While the LAS takes in many types of animals they primarily work with dogs and cats. Greene said in the last year the shelter took in over 8000 animals and about half of those were adopted locally and the rest were transported to other states to be adopted there.
Senior biology major from San Antonio, Jesse Toon adopted his dog, Kayden from the animal shelter said the responsibility of having a pet is actually motivating.
“College can be hard especially if you work and go to school full time like I do, but having Kayden really motivates me to stay strong, and if I’m stressed out or having a hard day, I know I have a best friend to come home to and I couldn’t ask for a better companion,” Toon said.
Greene said being around animals can be therapeutic and simply petting one can release positive endorphins.
Ariel Henson, a junior speech language and hearing sciences major from Amarillo works as a Community Advisor on campus.
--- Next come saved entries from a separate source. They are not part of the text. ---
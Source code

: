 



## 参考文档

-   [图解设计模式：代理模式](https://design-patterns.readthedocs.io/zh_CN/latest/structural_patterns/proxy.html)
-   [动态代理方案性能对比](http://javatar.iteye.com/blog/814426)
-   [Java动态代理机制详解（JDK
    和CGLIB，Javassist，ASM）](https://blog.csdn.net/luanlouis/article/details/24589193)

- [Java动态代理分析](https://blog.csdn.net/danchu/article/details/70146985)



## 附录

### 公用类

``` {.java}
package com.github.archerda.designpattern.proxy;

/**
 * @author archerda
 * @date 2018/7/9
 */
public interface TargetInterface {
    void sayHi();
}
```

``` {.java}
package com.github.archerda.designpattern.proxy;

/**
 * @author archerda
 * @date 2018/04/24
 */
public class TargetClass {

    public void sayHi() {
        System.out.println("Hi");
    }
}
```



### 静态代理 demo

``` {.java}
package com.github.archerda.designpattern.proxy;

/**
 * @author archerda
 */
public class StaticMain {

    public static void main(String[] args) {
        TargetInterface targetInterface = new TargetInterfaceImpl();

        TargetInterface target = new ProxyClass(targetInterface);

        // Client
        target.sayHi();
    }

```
Henson said she lives on campus with her cat which is registered as a Emotional Support Animal (ESA) which helps with stress and anxiety.
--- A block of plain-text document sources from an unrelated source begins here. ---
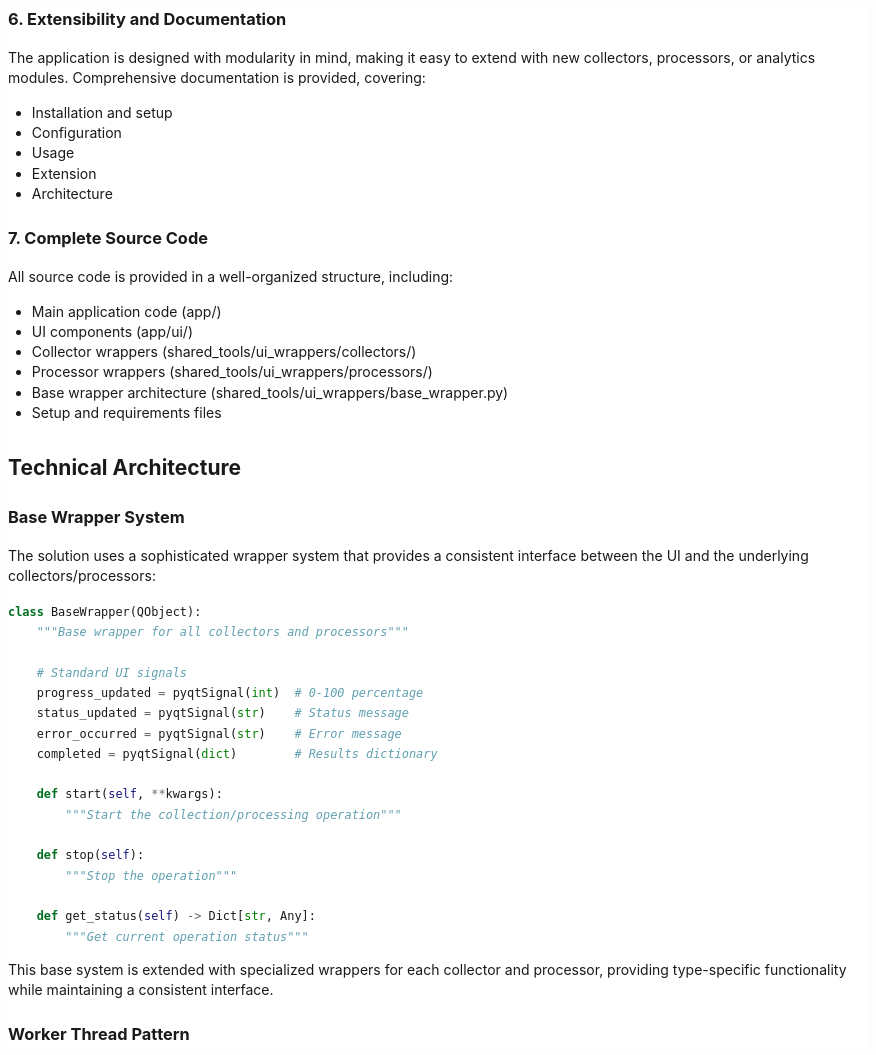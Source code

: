 ### 6. Extensibility and Documentation

The application is designed with modularity in mind, making it easy to extend with new collectors, processors, or analytics modules. Comprehensive documentation is provided, covering:
- Installation and setup
- Configuration
- Usage
- Extension
- Architecture

### 7. Complete Source Code

All source code is provided in a well-organized structure, including:
- Main application code (app/)
- UI components (app/ui/)
- Collector wrappers (shared_tools/ui_wrappers/collectors/)
- Processor wrappers (shared_tools/ui_wrappers/processors/)
- Base wrapper architecture (shared_tools/ui_wrappers/base_wrapper.py)
- Setup and requirements files

## Technical Architecture

### Base Wrapper System

The solution uses a sophisticated wrapper system that provides a consistent interface between the UI and the underlying collectors/processors:

```python
class BaseWrapper(QObject):
    """Base wrapper for all collectors and processors"""
    
    # Standard UI signals
    progress_updated = pyqtSignal(int)  # 0-100 percentage
    status_updated = pyqtSignal(str)    # Status message
    error_occurred = pyqtSignal(str)    # Error message
    completed = pyqtSignal(dict)        # Results dictionary
    
    def start(self, **kwargs):
        """Start the collection/processing operation"""
        
    def stop(self):
        """Stop the operation"""
        
    def get_status(self) -> Dict[str, Any]:
        """Get current operation status"""
```

This base system is extended with specialized wrappers for each collector and processor, providing type-specific functionality while maintaining a consistent interface.

### Worker Thread Pattern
“Having her around really just helps when I’m stressed out about a test or like there’s a lot of stuff going on in CA world because of course a lot of stuff happens in the dorms,” Henson said. “So it’s just nice having this little calming influence around, like she doesn’t care about tests she just cares about getting her next treat.”
Greene said that being a pet parent is a full time responsibility and between food and veterinary visits there are financial responsibilities that some students may not be prepared to take on. Base veterinary costs can be roughly $100 a year and depending on the size of the animal food can be upwards of $40 a month, he said.
With the addition of registering an animal as an ESA, that can add hundreds of dollars on top of typical pet costs. Owning a pet is not temporary, Henson said, this is why it is so important for those considering adopting to find the right pet for them.
“I had to think about the fact that I wouldn’t be able to walk a dog as much as they’d want to and the dog would probably be in a cramped space. That’s why I got a cat instead, because she’s really good in small spaces,” Henson said. “Just make sure that you’re giving them the best quality of life possible.”
Greene said a good pet owner is one willing to return the unconditional love that pets give their owners, someone willing to commit their time, energy, money and comply with the rules and regulations of the city.
Students who find themselves desiring that connection with animals but cannot afford the responsibility still have opportunities in the community, Greene said. Students are the largest volunteer group at the shelter, with opportunities to walk and play with the animals before they find their forever home.